| 1 | # Overview # |
| 2 | |
| 3 | A few thoughts for use in future obfuscated programs. |
| 4 | |
| 5 | |
| 6 | # Digraphs, Trigraphs and Syntax Highlighting # |
| 7 | |
| 8 | At this point, trigraphs betray their presence by requiring compiler flags, |
| 9 | making any direct benefit for obfuscation dubious. |
| 10 | |
| 11 | However, trigraphs cause many syntax highlighting packages to incorrectly |
| 12 | highlight the source code.

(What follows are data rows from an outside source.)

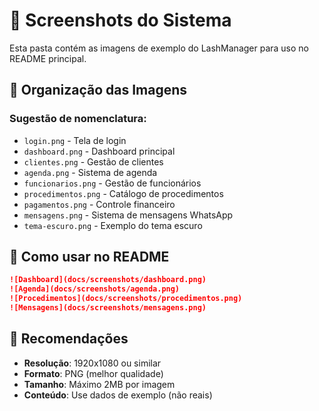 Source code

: # 📸 Screenshots do Sistema

Esta pasta contém as imagens de exemplo do LashManager para uso no README principal.

## 📁 Organização das Imagens

### Sugestão de nomenclatura:
- `login.png` - Tela de login
- `dashboard.png` - Dashboard principal
- `clientes.png` - Gestão de clientes
- `agenda.png` - Sistema de agenda
- `funcionarios.png` - Gestão de funcionários
- `procedimentos.png` - Catálogo de procedimentos
- `pagamentos.png` - Controle financeiro
- `mensagens.png` - Sistema de mensagens WhatsApp
- `tema-escuro.png` - Exemplo do tema escuro

## 🎯 Como usar no README

```markdown
![Dashboard](docs/screenshots/dashboard.png)
![Agenda](docs/screenshots/agenda.png)
![Procedimentos](docs/screenshots/procedimentos.png)
![Mensagens](docs/screenshots/mensagens.png)
```

## 📐 Recomendações

- **Resolução**: 1920x1080 ou similar
- **Formato**: PNG (melhor qualidade)
- **Tamanho**: Máximo 2MB por imagem
- **Conteúdo**: Use dados de exemplo (não reais)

For example, the following code snippet frequently |
| 13 | displays the `exit(0);` line as code rather than comment when processed by |
| 14 | syntax highlighting programs which miss the trigraph `??/` converting to `\`, |
| 15 | thereby escaping the newline and creating a two line comment. |
| 16 | |
| 17 | // Should I exit early?????/ |
| 18 | exit(0); |
| 19 | |
| 20 | As long as syntax highlighting is kept sane elsewhere in an obfuscated program, |
| 21 | the user may gradually come to trust it, perhaps allowing an instance or two of |
| 22 | trigraph-induced syntax highlighting failure to slip past the reader. |
| 23 | |
| 24 | Of course, readers may run the equivalent of a search and replace, condensing |
| 25 | trigraphs to their single character equivalent. Since the CPP does an |
| 26 | equivalent search and replace before performing any other processing, this is |
| 27 | safe. On the other hand, digraphs are dealt with during the tokenization |
| 28 | process, meaning that a simple search-and-replace by the user is not |
| 29 | necessarily a safe transformation of the source code. Is it possible to include |
| 30 | two important digraphs hidden amongst frivolous usage, such that |
| 31 | |
| 32 | - one digraph breaks syntax highlighting in a useful way, like the example |
| 33 | demonstrated above, and |
| 34 | |
| 35 | - the other digraph isn't a real digraph, rather being something which breaks |
| 36 | the program if digraphs are converted with a simple search-and-replace? |
| 37 | |
| 38 | One possible example of the 'false' digraph would be embedding the characters |
| 39 | inside another token, perhaps a multi-part string split across multiple lines? |
| 40 | If a naive search-and-replace would convert the string into something |
| 41 | syntax-breaking, then the reader may avoid doing a digraph conversion before |
| 42 | reading the source, despite knowing such digraphs are there, and thus may be |
| 43 | tricked into believing lies from their syntax highlighter. |
| 44 | |
| 45 | I suppose that leads to the natural question: Do people typically do a |
| 46 | search-and-replace for digraphs when reading obfuscated code, or do they use a |
| 47 | more language-aware method? |